-- HOW TO COMPLETE THIS TASK --
Transcribe all records below exactly, without images.

-- DATA FOR REVIEW --
::::
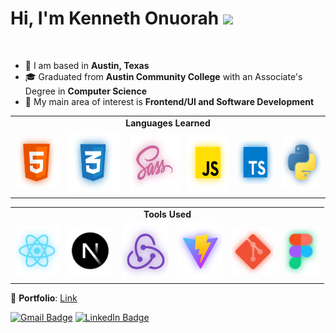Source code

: <h1 align="left">Hi, I'm Kenneth Onuorah <img src="https://raw.githubusercontent.com/MartinHeinz/MartinHeinz/master/wave.gif" width="30px"></h1>

<br>

- 🌆 I am based in **Austin, Texas**
- 🎓 Graduated from **Austin Community College** with an Associate's Degree in **Computer Science**
- 🎯 My main area of interest is **Frontend/UI and Software Development**

<table align="center">
  <tr>
    <td colspan="6" align="center">
      <strong>
        Languages Learned
      </strong>
    </td>
  </tr>
  <tr>
    <td>
       <img src="https://github.com/KennethOnuorah/KennethOnuorah/blob/main/images/html.png" height="80px"/>
    </td>
    <td>
      <img src="https://github.com/KennethOnuorah/KennethOnuorah/blob/main/images/css.png" height="100px"/>
    </td>
    <td>
      <img src="https://github.com/KennethOnuorah/KennethOnuorah/blob/main/images/sass.png" height="90px"/>
    </td>
    <td>
      <img src="https://github.com/KennethOnuorah/KennethOnuorah/blob/main/images/js.png" height="90px"/>
    </td>
    <td>
      <img src="https://github.com/KennethOnuorah/KennethOnuorah/blob/main/images/ts.png" height="70px"/>
    </td>
    <td>
      <img src="https://github.com/KennethOnuorah/KennethOnuorah/blob/main/images/py.png" height="85px"/>
    </td>
  </tr>
</table>
<table align="center">
  <tr>
    <td colspan="6" align="center">
      <strong>
        Tools Used
      </strong>
    </td>
  </tr>
  <tr>
    <td>
       <img src="https://github.com/KennethOnuorah/KennethOnuorah/blob/main/images/react.png" height="80px"/>
    </td>
    <td>
       <img src="https://github.com/KennethOnuorah/KennethOnuorah/blob/main/images/next.png" height="75px"/>
    </td>
    <td>
      <img src="https://github.com/KennethOnuorah/KennethOnuorah/blob/main/images/redux.png" height="90px"/>
    </td>
    <td>
      <img src="https://github.com/KennethOnuorah/KennethOnuorah/blob/main/images/vite.png" height="90px"/>
    </td>
    <td>
      <img src="https://github.com/KennethOnuorah/KennethOnuorah/blob/main/images/git.png" height="75px"/>
    </td>
    <td>
      <img src="https://github.com/KennethOnuorah/KennethOnuorah/blob/main/images/fig.png" height="75px"/>
    </td>
  </tr>
</table>

💼 **Portfolio**: [Link](https://kenneth-o-portfolio.netlify.app)

[![Gmail Badge](https://img.shields.io/badge/Gmail-D14836?style=flat&logo=gmail&logoColor=white&color=red)](mailto:kenneth4832@gmail.com) [![LinkedIn Badge](https://img.shields.io/badge/LinkedIn-Profile-informational?style=flat&logo=linkedin&logoColor=white&color=0D76A8)](https://www.linkedin.com/in/kenneth-onuorah-64640419b/)


<!--
**KennethOnuorah/KennethOnuorah** is a ✨ _special_ ✨ repository because its `README.md` (this file) appears on your GitHub profile.

Here are some ideas to get you started:

- 🔭 I’m currently working on ...
- 🌱 I’m currently learning ...
- 👯 I’m looking to collaborate on ...
- 🤔 I’m looking for help with ...
- 💬 Ask me about ...
- 📫 How to reach me: ...
- 😄 Pronouns: ...
- ⚡ Fun fact: ...
-->
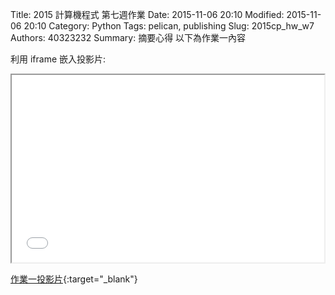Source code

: Title: 2015 計算機程式 第七週作業
Date: 2015-11-06 20:10
Modified: 2015-11-06 20:10
Category: Python
Tags: pelican, publishing
Slug: 2015cp_hw_w7
Authors: 40323232
Summary: 摘要心得
以下為作業一內容

利用 iframe 嵌入投影片:

<iframe src="simplest5.html" width="500" height="300"></iframe>

[作業一投影片](simplest5.html){:target="_blank"}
::::
-- EXPECTED OUTPUT --
Source code

: <h1 align="left">Hi, I'm Kenneth Onuorah <img src="https://raw.githubusercontent.com/MartinHeinz/MartinHeinz/master/wave.gif" width="30px"></h1>

<br>

- 🌆 I am based in **Austin, Texas**
- 🎓 Graduated from **Austin Community College** with an Associate's Degree in **Computer Science**
- 🎯 My main area of interest is **Frontend/UI and Software Development**

<table align="center">
  <tr>
    <td colspan="6" align="center">
      <strong>
        Languages Learned
      </strong>
    </td>
  </tr>
  <tr>
    <td>
       <img src="https://github.com/KennethOnuorah/KennethOnuorah/blob/main/images/html.png" height="80px"/>
    </td>
    <td>
      <img src="https://github.com/KennethOnuorah/KennethOnuorah/blob/main/images/css.png" height="100px"/>
    </td>
    <td>
      <img src="https://github.com/KennethOnuorah/KennethOnuorah/blob/main/images/sass.png" height="90px"/>
    </td>
    <td>
      <img src="https://github.com/KennethOnuorah/KennethOnuorah/blob/main/images/js.png" height="90px"/>
    </td>
    <td>
      <img src="https://github.com/KennethOnuorah/KennethOnuorah/blob/main/images/ts.png" height="70px"/>
    </td>
    <td>
      <img src="https://github.com/KennethOnuorah/KennethOnuorah/blob/main/images/py.png" height="85px"/>
    </td>
  </tr>
</table>
<table align="center">
  <tr>
    <td colspan="6" align="center">
      <strong>
        Tools Used
      </strong>
    </td>
  </tr>
  <tr>
    <td>
       <img src="https://github.com/KennethOnuorah/KennethOnuorah/blob/main/images/react.png" height="80px"/>
    </td>
    <td>
       <img src="https://github.com/KennethOnuorah/KennethOnuorah/blob/main/images/next.png" height="75px"/>
    </td>
    <td>
      <img src="https://github.com/KennethOnuorah/KennethOnuorah/blob/main/images/redux.png" height="90px"/>
    </td>
    <td>
      <img src="https://github.com/KennethOnuorah/KennethOnuorah/blob/main/images/vite.png" height="90px"/>
    </td>
    <td>
      <img src="https://github.com/KennethOnuorah/KennethOnuorah/blob/main/images/git.png" height="75px"/>
    </td>
    <td>
      <img src="https://github.com/KennethOnuorah/KennethOnuorah/blob/main/images/fig.png" height="75px"/>
    </td>
  </tr>
</table>

💼 **Portfolio**: [Link](https://kenneth-o-portfolio.netlify.app)

[![Gmail Badge](https://img.shields.io/badge/Gmail-D14836?style=flat&logo=gmail&logoColor=white&color=red)](mailto:kenneth4832@gmail.com) [![LinkedIn Badge](https://img.shields.io/badge/LinkedIn-Profile-informational?style=flat&logo=linkedin&logoColor=white&color=0D76A8)](https://www.linkedin.com/in/kenneth-onuorah-64640419b/)


<!--
**KennethOnuorah/KennethOnuorah** is a ✨ _special_ ✨ repository because its `README.md` (this file) appears on your GitHub profile.

Here are some ideas to get you started:

- 🔭 I’m currently working on ...
- 🌱 I’m currently learning ...
- 👯 I’m looking to collaborate on ...
- 🤔 I’m looking for help with ...
- 💬 Ask me about ...
- 📫 How to reach me: ...
- 😄 Pronouns: ...
- ⚡ Fun fact: ...
-->
Source code

: Title: 2015 計算機程式 第七週作業
Date: 2015-11-06 20:10
Modified: 2015-11-06 20:10
Category: Python
Tags: pelican, publishing
Slug: 2015cp_hw_w7
Authors: 40323232
Summary: 摘要心得
以下為作業一內容

利用 iframe 嵌入投影片:

<iframe src="simplest5.html" width="500" height="300"></iframe>

[作業一投影片](simplest5.html){:target="_blank"}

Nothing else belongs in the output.